Exercise description => What you return should match the records below exactly.

Data for processing =>
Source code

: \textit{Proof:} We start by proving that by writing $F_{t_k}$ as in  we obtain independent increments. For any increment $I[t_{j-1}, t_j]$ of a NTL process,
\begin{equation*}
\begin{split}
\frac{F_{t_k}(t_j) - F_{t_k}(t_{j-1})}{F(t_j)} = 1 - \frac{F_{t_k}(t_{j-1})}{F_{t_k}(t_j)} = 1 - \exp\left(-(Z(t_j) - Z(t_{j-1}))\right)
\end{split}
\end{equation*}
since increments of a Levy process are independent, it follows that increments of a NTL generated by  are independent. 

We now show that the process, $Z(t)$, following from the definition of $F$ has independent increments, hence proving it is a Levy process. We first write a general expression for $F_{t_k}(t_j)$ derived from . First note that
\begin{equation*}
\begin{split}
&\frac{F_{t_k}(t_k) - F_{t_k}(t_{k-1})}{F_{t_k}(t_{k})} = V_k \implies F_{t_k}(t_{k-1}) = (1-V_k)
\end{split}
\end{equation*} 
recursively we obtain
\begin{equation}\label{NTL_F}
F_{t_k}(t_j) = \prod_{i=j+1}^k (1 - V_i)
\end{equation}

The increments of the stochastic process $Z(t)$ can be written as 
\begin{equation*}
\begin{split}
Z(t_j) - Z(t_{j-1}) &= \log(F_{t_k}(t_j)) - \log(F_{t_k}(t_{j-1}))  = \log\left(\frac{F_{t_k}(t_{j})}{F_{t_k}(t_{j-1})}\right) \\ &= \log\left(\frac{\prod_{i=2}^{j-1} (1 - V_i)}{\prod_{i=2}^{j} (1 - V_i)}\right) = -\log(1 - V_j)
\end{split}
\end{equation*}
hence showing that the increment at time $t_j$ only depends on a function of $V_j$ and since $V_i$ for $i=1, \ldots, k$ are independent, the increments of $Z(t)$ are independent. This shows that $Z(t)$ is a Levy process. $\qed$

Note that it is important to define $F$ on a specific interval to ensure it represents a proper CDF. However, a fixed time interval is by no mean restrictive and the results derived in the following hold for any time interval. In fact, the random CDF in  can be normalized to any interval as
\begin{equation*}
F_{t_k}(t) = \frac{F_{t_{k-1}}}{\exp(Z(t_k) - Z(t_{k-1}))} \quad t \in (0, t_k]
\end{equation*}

Expected output =>
Source code

: \textit{Proof:} We start by proving that by writing $F_{t_k}$ as in  we obtain independent increments. For any increment $I[t_{j-1}, t_j]$ of a NTL process,
\begin{equation*}
\begin{split}
\frac{F_{t_k}(t_j) - F_{t_k}(t_{j-1})}{F(t_j)} = 1 - \frac{F_{t_k}(t_{j-1})}{F_{t_k}(t_j)} = 1 - \exp\left(-(Z(t_j) - Z(t_{j-1}))\right)
\end{split}
\end{equation*}
since increments of a Levy process are independent, it follows that increments of a NTL generated by  are independent. 

We now show that the process, $Z(t)$, following from the definition of $F$ has independent increments, hence proving it is a Levy process. We first write a general expression for $F_{t_k}(t_j)$ derived from . First note that
\begin{equation*}
\begin{split}
&\frac{F_{t_k}(t_k) - F_{t_k}(t_{k-1})}{F_{t_k}(t_{k})} = V_k \implies F_{t_k}(t_{k-1}) = (1-V_k)
\end{split}
\end{equation*} 
recursively we obtain
\begin{equation}\label{NTL_F}
F_{t_k}(t_j) = \prod_{i=j+1}^k (1 - V_i)
\end{equation}

The increments of the stochastic process $Z(t)$ can be written as 
\begin{equation*}
\begin{split}
Z(t_j) - Z(t_{j-1}) &= \log(F_{t_k}(t_j)) - \log(F_{t_k}(t_{j-1}))  = \log\left(\frac{F_{t_k}(t_{j})}{F_{t_k}(t_{j-1})}\right) \\ &= \log\left(\frac{\prod_{i=2}^{j-1} (1 - V_i)}{\prod_{i=2}^{j} (1 - V_i)}\right) = -\log(1 - V_j)
\end{split}
\end{equation*}
hence showing that the increment at time $t_j$ only depends on a function of $V_j$ and since $V_i$ for $i=1, \ldots, k$ are independent, the increments of $Z(t)$ are independent. This shows that $Z(t)$ is a Levy process. $\qed$

Note that it is important to define $F$ on a specific interval to ensure it represents a proper CDF. However, a fixed time interval is by no mean restrictive and the results derived in the following hold for any time interval. In fact, the random CDF in  can be normalized to any interval as
\begin{equation*}
F_{t_k}(t) = \frac{F_{t_{k-1}}}{\exp(Z(t_k) - Z(t_{k-1}))} \quad t \in (0, t_k]
\end{equation*}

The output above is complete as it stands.